What the Commission Is Targeting

Regulators specifically called out several features they consider harmful to users:

  • Infinite scroll — eliminating natural stopping points in feeds
  • Autoplay — automatically loading the next video or piece of content
  • Push notifications — persistent interruption mechanics designed to pull users back
  • Highly personalized recommendation algorithms — systems optimized to maximize engagement over user wellbeing

The Commission argues these features are deliberately engineered to foster compulsive use, placing Meta in violation of DSA obligations around systemic risk mitigation.

Regulatory Stakes

The DSA empowers the Commission to fine companies up to 6% of global annual turnover for violations. For Meta, that figure could run into the billions of dollars.

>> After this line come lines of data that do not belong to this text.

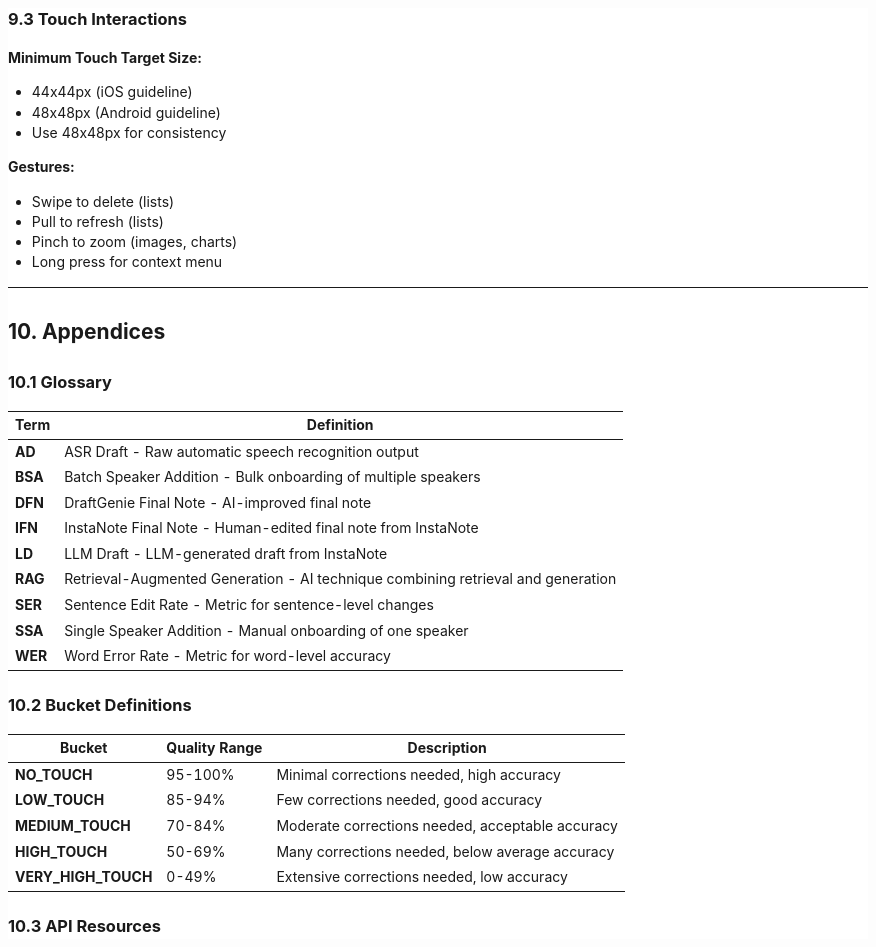 ### 9.3 Touch Interactions

**Minimum Touch Target Size:**
- 44x44px (iOS guideline)
- 48x48px (Android guideline)
- Use 48x48px for consistency

**Gestures:**
- Swipe to delete (lists)
- Pull to refresh (lists)
- Pinch to zoom (images, charts)
- Long press for context menu

---

## 10. Appendices

### 10.1 Glossary

| Term | Definition |
|------|------------|
| **AD** | ASR Draft - Raw automatic speech recognition output |
| **BSA** | Batch Speaker Addition - Bulk onboarding of multiple speakers |
| **DFN** | DraftGenie Final Note - AI-improved final note |
| **IFN** | InstaNote Final Note - Human-edited final note from InstaNote |
| **LD** | LLM Draft - LLM-generated draft from InstaNote |
| **RAG** | Retrieval-Augmented Generation - AI technique combining retrieval and generation |
| **SER** | Sentence Edit Rate - Metric for sentence-level changes |
| **SSA** | Single Speaker Addition - Manual onboarding of one speaker |
| **WER** | Word Error Rate - Metric for word-level accuracy |

### 10.2 Bucket Definitions

| Bucket | Quality Range | Description |
|--------|---------------|-------------|
| **NO_TOUCH** | 95-100% | Minimal corrections needed, high accuracy |
| **LOW_TOUCH** | 85-94% | Few corrections needed, good accuracy |
| **MEDIUM_TOUCH** | 70-84% | Moderate corrections needed, acceptable accuracy |
| **HIGH_TOUCH** | 50-69% | Many corrections needed, below average accuracy |
| **VERY_HIGH_TOUCH** | 0-49% | Extensive corrections needed, low accuracy |

### 10.3 API Resources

This action marks one of the most pointed uses of the DSA's risk-assessment provisions, which require very large online platforms to identify and reduce risks their systems pose to users — particularly minors.

The Commission's move signals a clear intent to treat addictive design not as a product choice, but as a compliance liability under European law.

Meta's Position

Meta has not yet formally responded to the preliminary findings. The company will have the opportunity to contest the Commission's conclusions before any final decision or penalty is issued.

The case sets a broader precedent for how algorithmic design choices — long treated as internal product decisions — may now be scrutinized as legal risks under EU digital regulation.